Densa ed emozionale ‘BLACK BEDLAM’, che riesce ad avere le stesse pulsioni eleganti e malinconiche dei migliori Kamelot, con anche appunto una punta di oscurità gotica che permea efficacemente l’atmosfera globale dell’episodio; e in questa traccia la voce regala una delle sue performance migliori. Potente il dark-power-metal di ‘FORGOTTEN DISCIPLES’, un pezzo da novanta che funziona come finale infiammato in grado di afferrare l’ascoltatore per la collottola; è così entusiasmante che sembra concludersi troppo presto. Filler non ce ne sono e tutto è gestito con la massima cura senza perdersi in rivoli inutili, anzi valorizzando in maniera indispensabile i vari passaggi. La stilistica del gruppo tocca il power, inserti thrasheggianti ed una enfasi quasi sinfonica pur tenendosi lontano dal Symphonic-Metal vero e proprio.
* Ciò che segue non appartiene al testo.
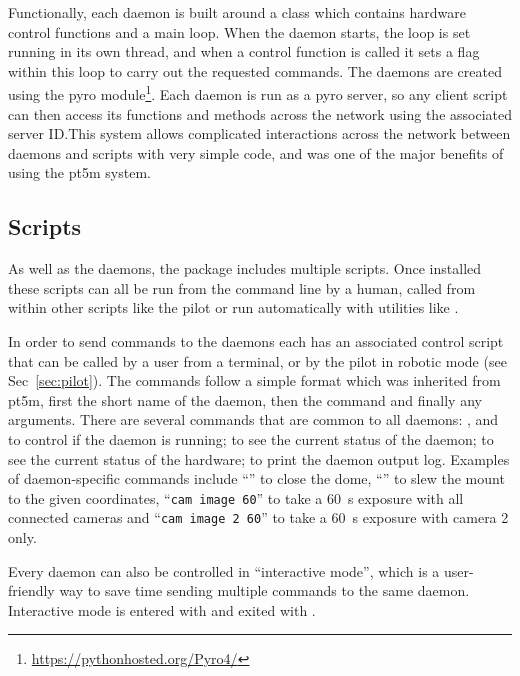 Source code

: \begin{colsection}
\begin{colsection}
Functionally, each daemon is built around a  class which contains hardware control functions and a main loop. When the daemon starts, the loop is set running in its own thread, and when a control function is called it sets a flag within this loop to carry out the requested commands. The daemons are created using the \gls{pyro} module\footnote{\url{https://pythonhosted.org/Pyro4/}}. Each daemon is run as a \gls{pyro} server, so any client script can then access its functions and methods across the network using the associated server ID.\@ This system allows complicated interactions across the network between daemons and scripts with very simple code, and was one of the major benefits of using the \gls{pt5m} system.

\end{colsection}


\subsection{Scripts}
\label{sec:scripts}
\begin{colsection}

As well as the daemons, the  package includes multiple  scripts. Once installed these scripts can all be run from the command line by a human, called from within other scripts like the pilot or run automatically with utilities like .

In order to send commands to the daemons each has an associated control script that can be called by a user from a terminal, or by the pilot in robotic mode (see Sec~\ref{sec:pilot}). The commands follow a simple format which was inherited from \gls{pt5m}, first the short name of the daemon, then the command and finally any arguments. There are several commands that are common to all daemons: ,  and  to control if the daemon is running;  to see the current status of the daemon;  to see the current status of the hardware;  to print the daemon output log. Examples of daemon-specific commands include ``'' to close the dome, ``'' to slew the mount to the given coordinates, ``\texttt{cam~image~60}'' to take a \SI{60}{\second} exposure with all connected cameras and ``\texttt{cam~image~2~60}'' to take a \SI{60}{\second} exposure with camera 2 only.

Every daemon can also be controlled in ``interactive mode'', which is a user-friendly way to save time sending multiple commands to the same daemon. Interactive mode is entered with  and exited with .


\end{colsection}
\end{colsection}
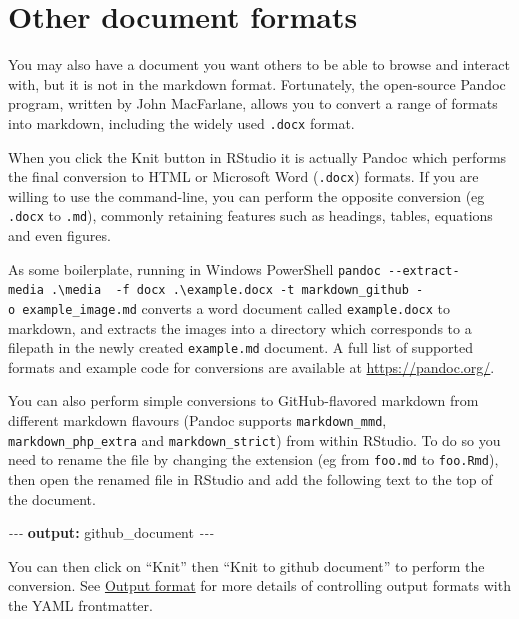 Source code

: \documentclass[
]{book}
\newenvironment{Shaded}{\begin{snugshade}}{\end{snugshade}}
\newcommand{\AttributeTok}[1]{\textcolor[rgb]{0.13,0.29,0.53}{#1}}
\newcommand{\FunctionTok}[1]{\textcolor[rgb]{0.13,0.29,0.53}{\textbf{#1}}}
\newcommand{\KeywordTok}[1]{\textcolor[rgb]{0.13,0.29,0.53}{\textbf{#1}}}
\newcommand{\PreprocessorTok}[1]{\textcolor[rgb]{0.56,0.35,0.01}{\textit{#1}}}
\begin{document}
\section{Other document formats}\label{other-document-formats}

You may also have a document you want others to be able to browse and interact with, but it is not in the markdown format. Fortunately, the open-source Pandoc program, written by John MacFarlane, allows you to convert a range of formats into markdown, including the widely used \texttt{.docx} format.

When you click the Knit button in RStudio it is actually Pandoc which performs the final conversion to HTML or Microsoft Word (\texttt{.docx}) formats. If you are willing to use the command-line, you can perform the opposite conversion (eg \texttt{.docx} to \texttt{.md}), commonly retaining features such as headings, tables, equations and even figures.

As some boilerplate, running in Windows PowerShell \texttt{pandoc\ -\/-extract-media\ .\textbackslash{}media\ \ -f\ docx\ .\textbackslash{}example.docx\ -t\ markdown\_github\ -o\ example\_image.md} converts a word document called \texttt{example.docx} to markdown, and extracts the images into a directory which corresponds to a filepath in the newly created \texttt{example.md} document. A full list of supported formats and example code for conversions are available at \url{https://pandoc.org/}.

You can also perform simple conversions to GitHub-flavored markdown from different markdown flavours (Pandoc supports \texttt{markdown\_mmd}, \texttt{markdown\_php\_extra} and \texttt{markdown\_strict}) from within RStudio. To do so you need to rename the file by changing the extension (eg from \texttt{foo.md} to \texttt{foo.Rmd}), then open the renamed file in RStudio and add the following text to the top of the document.

\begin{Shaded}
\begin{Highlighting}[]
\PreprocessorTok{{-}{-}{-}}
\FunctionTok{output}\KeywordTok{:}\AttributeTok{ github\_document}
\PreprocessorTok{{-}{-}{-}}
\end{Highlighting}
\end{Shaded}

You can then click on ``Knit'' then ``Knit to github document'' to perform the conversion. See \hyperref[ux5cux23ux5cux2520Outputux5cux2520format]{Output format} for more details of controlling output formats with the YAML frontmatter.
\end{document}
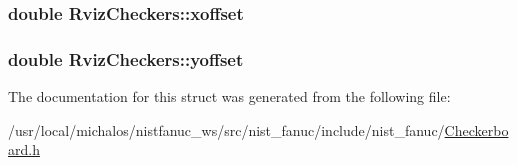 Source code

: \hypertarget{structRvizCheckers_af8fd72f18a7e6fd184015fd8fd338a52}{
\subsubsection[{xoffset}]{\setlength{\rightskip}{0pt plus 5cm}double Rviz\-Checkers\-::xoffset}}\label{structRvizCheckers_af8fd72f18a7e6fd184015fd8fd338a52}
\hypertarget{structRvizCheckers_aeb28b7e85a132ec8fcd58feb4e8f7268}{
\subsubsection[{yoffset}]{\setlength{\rightskip}{0pt plus 5cm}double Rviz\-Checkers\-::yoffset}}\label{structRvizCheckers_aeb28b7e85a132ec8fcd58feb4e8f7268}


The documentation for this struct was generated from the following file\-:\begin{DoxyCompactItemize}
\item 
/usr/local/michalos/nistfanuc\-\_\-ws/src/nist\-\_\-fanuc/include/nist\-\_\-fanuc/\hyperlink{Checkerboard_8h}{Checkerboard.\-h}\end{DoxyCompactItemize}
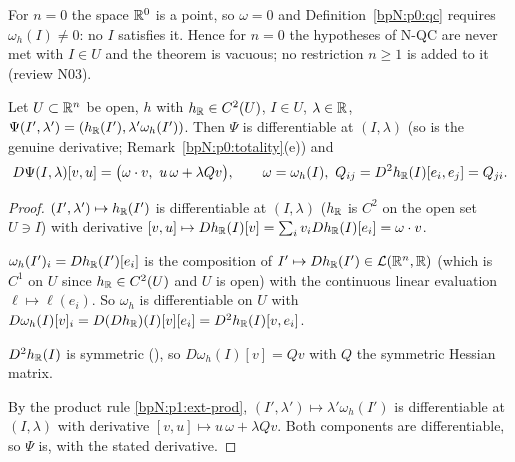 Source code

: \begin{remark}[$n=0$]\label{bpN:p2:n0}
For $n=0$ the space $\R^0$ is a point, so $\omega=0$ and Definition~\ref{bpN:p0:qc} requires $\omega_h(I)\ne0$: no $I$ satisfies it. Hence for $n=0$ the hypotheses of N-QC are never met with $I\in U$ and the theorem is vacuous; no restriction $n\ge1$ is added to it (review N03).
\end{remark}

\begin{lemma}\label{bpN:p2:qc-deriv}
Let $U\subset\R^n$ be open, $h$ with $h_\R\in C^2(U)$, $I\in U$, $\lambda\in\R$, $\Psi(I',\lambda')=(h_\R(I'),\lambda'\omega_h(I'))$. Then $\Psi$ is differentiable at $(I,\lambda)$ (so  is the genuine derivative; Remark~\ref{bpN:p0:totality}(e)) and
\[D\Psi(I,\lambda)[v,u]=\bigl(\omega\cdot v,\ u\,\omega+\lambda Qv\bigr),\qquad\omega=\omega_h(I),\ Q_{ij}=D^2h_\R(I)[e_i,e_j]=Q_{ji}.\]
\end{lemma}
\begin{proof}
\label{stepN:p2:qd-first} $(I',\lambda')\mapsto h_\R(I')$ is differentiable at $(I,\lambda)$ ($h_\R$ is $C^2$ on the open set $U\ni I$) with derivative $[v,u]\mapsto Dh_\R(I)[v]=\sum_iv_iDh_\R(I)[e_i]=\omega\cdot v$.

\label{stepN:p2:qd-freq} $\omega_h(I')_i=Dh_\R(I')[e_i]$ is the composition of $I'\mapsto Dh_\R(I')\in\mathcal L(\R^n,\R)$ (which is $C^1$ on $U$ since $h_\R\in C^2(U)$ and $U$ is open) with the continuous linear evaluation $\ell\mapsto\ell(e_i)$. So $\omega_h$ is differentiable on $U$ with $D\omega_h(I)[v]_i=D(Dh_\R)(I)[v][e_i]=D^2h_\R(I)[v,e_i]$.

\label{stepN:p2:qd-sym} $D^2h_\R(I)$ is symmetric (), so $D\omega_h(I)[v]=Qv$ with $Q$ the symmetric Hessian matrix.

\label{stepN:p2:qd-prod} By the product rule \ref{bpN:p1:ext-prod}, $(I',\lambda')\mapsto\lambda'\omega_h(I')$ is differentiable at $(I,\lambda)$ with derivative $[v,u]\mapsto u\,\omega+\lambda Qv$. Both components are differentiable, so $\Psi$ is, with the stated derivative.
\end{proof}

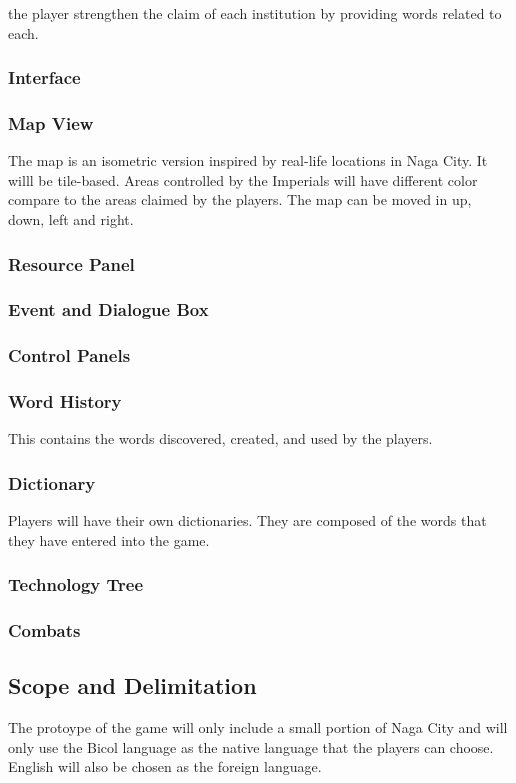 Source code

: \documentclass[11pt]{article}
\begin{document}
the player strengthen the claim of each institution by providing words related to each.

\subsubsection{Interface}

\subsubsection{Map View}
The map is an isometric version inspired by real-life locations in Naga City. It willl be tile-based. Areas controlled by the Imperials will have different color compare to the areas claimed by the players. The map can be moved in up, down, left and right.

\subsubsection{Resource Panel}
\subsubsection{Event and Dialogue Box}
\subsubsection{Control Panels}
\subsubsection{Word History}
This contains the words discovered, created, and used by the players.

\subsubsection{Dictionary}
Players will have their own dictionaries. They are composed of the words that they have entered into the game.

\subsubsection{Technology Tree}

\subsubsection{Combats}



\subsection{Scope and Delimitation}
The protoype of the game will only include a small portion of Naga City and will only use the Bicol language as the native language that the players can choose. English will also be chosen as the foreign language.
\end{document}
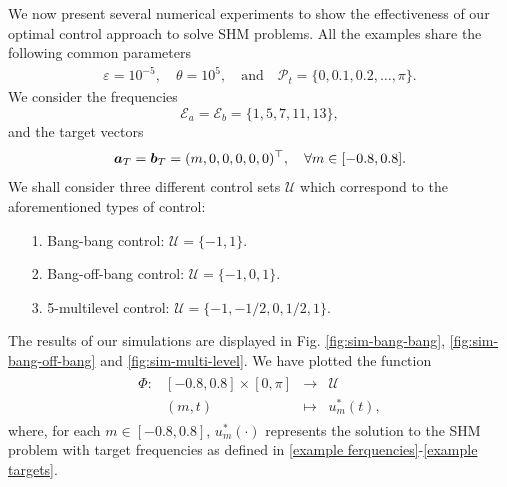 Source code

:\documentclass[twocolumn]{autart}    %
\begin{document}
We now present several numerical experiments to show the effectiveness of our optimal control approach to solve SHM problems. All the examples share the following common parameters 
\begin{align*} 
	\varepsilon = 10^{-5},  \quad \theta = 10^5, \quad \text{and} \quad\mathcal{P}_t = \{0,0.1,0.2,\dots,\pi\}.
\end{align*} 
We consider the frequencies 
\begin{equation}\label{example ferquencies}
	\mathcal{E}_a = \mathcal{E}_b = \{1,5,7,11,13\},
\end{equation}
and the target vectors 
\begin{equation}\label{example targets}
	\bm{a}_T = \bm{b}_T = (m,0,0,0,0,0)^\top, \quad \forall m \in [-0.8,0.8].
\end{equation}
We shall consider three different control sets $\mathcal{U}$ which correspond to the aforementioned types of control:
\begin{itemize}
	\item[1.] Bang-bang control: $\mathcal{U} = \{-1,1\}$.
	\vspace{0.05cm}
	\item[2.] Bang-off-bang control:  $\mathcal{U} = \{-1,0,1\}$. 
	\vspace{0.05cm}
	\item[3.] 5-multilevel control: $\mathcal{U} = \{-1,-1/2,0,1/2,1\}$.
\end{itemize}

The results of our simulations are displayed in Fig. \ref{fig:sim-bang-bang}, \ref{fig:sim-bang-off-bang} and \ref{fig:sim-multi-level}.
We have plotted the function
\begin{align*} 
	\begin{array}{cccc}
		\Phi: & [-0.8, 0.8]\times [0,\pi] & \longrightarrow & \mathcal{U} 
		\\
 		& (m, t )  &\longmapsto & u_m^\ast (t),
	\end{array}
\end{align*}
where, for each $m \in [-0.8,0.8]$, $u_m^\ast (\cdot)$ represents the solution to the SHM problem with target frequencies as defined in \eqref{example ferquencies}-\eqref{example targets}. 
\end{document}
Molti assoli in effetti sono classicheggianti ma inseriti in un contesto che rimane nettamente elettrico, così come spesso hanno fatto nella storia i Symphony X. In ogni caso l’italianità melodica è preservata diventando punto di forza e i vari pezzi esprimono compositivamente una onesta purezza artistica. Inoltre si fanno sentire anche inflessioni gotiche per quanto limitate quantitativamente. L’arrivo nuovamente nel 2021 in ‘Eos’ del tastierista Smirnoff si era sentito eccome, e qui ancora si impegna col suo modo deciso e potente, sempre ben integrato nel tessuto sonoro ma anche emergendo con colpi di testa solisti. Per la vocalità si è trovato un cantante incisivo che sa donare ampiezza esecutiva e colore emotivo, nel brano meno irruento ‘Wings of Emptiness’ addirittura c’è una sfumatura calda alla Jorn Lande. La sei corde non deborda mai troppo ma impatta o blandisce sempre con assoluta padronanza della situazione. Ascoltare gli Eldritch significa ascoltare la storia ma anche l’attualità perché il loro sound è stato sempre moderno come altre band tipo DGM, mai proponendo musica nostalgica pur confermando se stessi. Probabilmente non il loro miglior full-lenght, ma per qualcuno potrebbe essere solo una questione di gusti visto che anche qui respiriamo bellezza, qualità e preziosità ideativa.